By the understanding of South Sudanese, evidenced by the perception so described, this sacred responsibility has been reduced into a communal lottery. Many would ask, why was our son not appointed? Why did their daughter get a ministry? Nobody has ever asked: does she have the competency? Is he endowed with hard work and discipline? Do they have the ethical stamina to handle resources and power responsibly? These are vital questions. Aren’t they?
From this understanding, I can deduce that our problem is not only political structure; it is rooted in our culture. Over the years, many of us have been seeing government as a place to eat and not a place to serve. Families and clans gather to celebrate while expecting dividends. Communities are waiting for harvests from one officeholder to another, and they are not demanding national progress from institutions. Such an attitude has resulted in the replacement of services with entitlement.
Another compounding matter is this: the “revolving door of appointments.” I know of many wonderful South Sudanese; some were appointed into the government. However, a good man of this kind enters the office with a vision in his mind, but before he could even breathe or start his job, he could hear footsteps of gossipers behind him. Rumors begin to circulate. The whisperers multiply. The rivals get emboldened while sharpening their tongues.
A minister, undersecretary, or director under such intense pressure will not manage to design policy; instead, he would choose to design survival. He no longer thinks in terms of years; he thinks of weeks, and he does not protect the country; he protects himself.
This kind of insecurity brought about by an insecure job becomes the root of corruption. The man who fears the eventualities of tomorrow will steal today.
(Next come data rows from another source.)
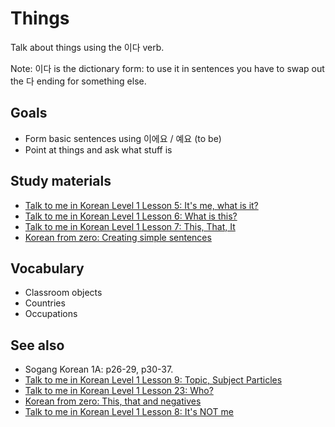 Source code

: # Things

Talk about things using the 이다 verb.

Note: 이다 is the dictionary form: to use it in sentences you have to swap out the 다 ending for something else.

## Goals

- Form basic sentences using 이에요 / 예요 (to be)
- Point at things and ask what stuff is

## Study materials

- [Talk to me in Korean Level 1 Lesson 5: It's me, what is it?](http://talktomeinkorean.com/lessons/l1l5/)
- [Talk to me in Korean Level 1 Lesson 6: What is this?](http://talktomeinkorean.com/lessons/l1l6/)
- [Talk to me in Korean Level 1 Lesson 7: This, That, It](http://talktomeinkorean.com/lessons/l1l7/)
- [Korean from zero: Creating simple sentences](http://www.koreanfromzero.com/lessons/?#/1/4/words/)

## Vocabulary
- Classroom objects
- Countries
- Occupations

## See also
- Sogang Korean 1A: p26-29, p30-37.
- [Talk to me in Korean Level 1 Lesson 9: Topic, Subject Particles](http://talktomeinkorean.com/lessons/l1l9/)
- [Talk to me in Korean Level 1 Lesson 23: Who?](http://talktomeinkorean.com/lessons/l1l23/)
- [Korean from zero: This, that and negatives](http://www.koreanfromzero.com/lessons/?#/1/5/words/)
- [Talk to me in Korean Level 1 Lesson 8: It's NOT me](http://talktomeinkorean.com/lessons/l1l8/)
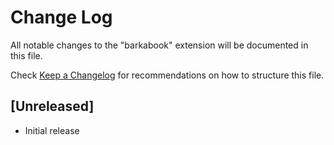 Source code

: # Change Log

All notable changes to the "barkabook" extension will be documented in this file.

Check [Keep a Changelog](http://keepachangelog.com/) for recommendations on how to structure this file.

## [Unreleased]

- Initial release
Having made this account of events that are contributing to our country’s regress, I would like to ask those who sit near the president to tell him this straight truth: job security is not a luxury. It is an anti-corruption strategy. A functional strategy that eases his work on matters of corruption. The stable government official can dream big. The fearful one can steal and hide.
If our president wants a nation that serves its people, he must free the appointed leaders from the terror of constant dismissal, and he must also free our communities from the illusion that their destinies are tied to specific appointments. If he takes these steps, the fearful executive will emerge from survival mode and provide services to our country.
Till then, yours truly, Mr. Teetotaler!